At the same time this is happening Microsoft’s first set of budget cuts and large-scale layoffs hits, and ISD is hit hard. Two more rounds of cuts would occur over the following 18 months. The first round didn’t really change ISD’s ambitions, it just added to the need to do a reset on the Forefront product plans and re-think tactics and priorities for addressing the market. The second round lead to a re-think about competing across the security product space and to a few areas being declared non-strategic with dramatically pared investment levels. The third round put back into play the question of what’s important, having a security products business per se or having security products that support the needs of other strategic Microsoft initiatives.
External observers saw the first results of our decision in a reorganization about two and half years ago. ISD was dissolved with some products moved to the groups they aligned with and the remained becoming a new Directory, Access, and Information Protection (DAIP) division. In particular end-point security, as well as the general protection technology responsibility, was moved into the management division and the email (and related) filtering technologies were moved to the Office Server organization. Forefront retained a business organization and umbrella, but with the products split over three Microsoft divisions and two Presidents it is no wonder that the other shoe dropped this week.
Forefront as a business is gone. The offerings within Forefront have either been absorbed into the Microsoft offerings they were aligned with, into the businesses they were aligned with, or where neither made sense been declared end-of-life.
Forefront TMG (previously known as ISA) was one of the casualties. This one strikes close to home because it was one of “mine”. TMG was victim to a changing landscape in which the vast majority of the network edge security business had moved to network appliances. And so TMG was the leading product in the software-only category, but it had become an insignificant factor in the overall market. In addition, the general view was that the network boundary was going to disappear as the trends toward BYOD, IPv6, and IPsec accelerated. As such TMG had lost its strategic value before TMG 2010 (which was the major revamp and rename from ISA) even shipped. It’s demise was inevitable, and I knew it couldn’t be far off when I saw an article in which Microsoft made available a SNORT rule that Microsoft IT had created. That meant Microsoft IT had abandoned TMG in favor of a SNORT-based solution.

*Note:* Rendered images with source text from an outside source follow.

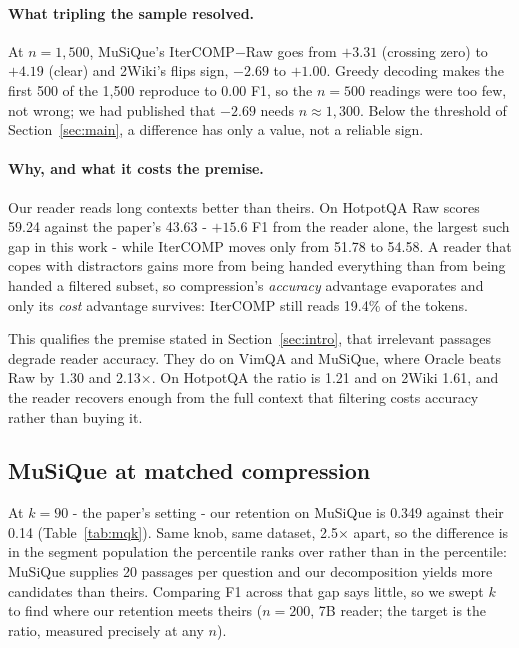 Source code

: \documentclass[11pt]{article}
\begin{document}
\paragraph{What tripling the sample resolved.} At $n=1{,}500$, MuSiQue's
IterCOMP$-$Raw goes from $+3.31$ (crossing zero) to $+4.19$ (clear) and 2Wiki's
flips sign, $-2.69$ to $+1.00$. Greedy decoding makes the first 500 of the 1,500
reproduce to $0.00$ F1, so the $n=500$ readings were too few, not wrong; we had
published that $-2.69$ needs $n\approx1{,}300$. Below the threshold of
Section~\ref{sec:main}, a difference has only a value, not a reliable sign.

\paragraph{Why, and what it costs the premise.} Our reader reads long contexts
better than theirs. On HotpotQA Raw scores 59.24 against the paper's 43.63 -
$+15.6$ F1 from the reader alone, the largest such gap in this work - while
IterCOMP moves only from 51.78 to 54.58. A reader that copes with distractors
gains more from being handed everything than from being handed a filtered
subset, so compression's \emph{accuracy} advantage evaporates and only its
\emph{cost} advantage survives: IterCOMP still reads 19.4\% of the tokens.

This qualifies the premise stated in Section~\ref{sec:intro}, that irrelevant
passages degrade reader accuracy. They do on VimQA and MuSiQue, where Oracle
beats Raw by 1.30 and 2.13$\times$. On HotpotQA the ratio is 1.21 and on 2Wiki
1.61, and the reader recovers enough from the full context that filtering costs
accuracy rather than buying it.

\subsection{MuSiQue at matched compression}
\label{app:mqk}

At $k=90$ - the paper's setting - our retention on MuSiQue is 0.349 against
their 0.14 (Table~\ref{tab:mqk}). Same knob, same dataset, 2.5$\times$ apart, so the difference is in
the segment population the percentile ranks over rather than in the percentile:
MuSiQue supplies 20 passages per question and our decomposition yields more
candidates than theirs. Comparing F1 across that gap says little, so we swept
$k$ to find where our retention meets theirs ($n=200$, 7B reader; the target is
the ratio, measured precisely at any $n$).
\end{document}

While Microsoft’s moves with Forefront over the last few years will no doubt cause many customers pain, one has to ask if in the end customers will be better off for them. I think so. Security is being better built into Microsoft’s products and management of security is more fully integrated into Microsoft’s overall management tool set. The focus is on “your email is protected”, “your computer is protected”, “you can centrally manage the security of all your systems” and less on “how do we compete with security vendor X”. I’m actually quite pleased with where things are ending up.
There is a lot more that can be said about why an effort like Forefront was so difficult to pursue inside Microsoft. Comments I’ve made in other blog postings about Microsoft’s sales model apply, for example. But I’ll stop here. Forefront is gone. Hopefully it won’t be missed.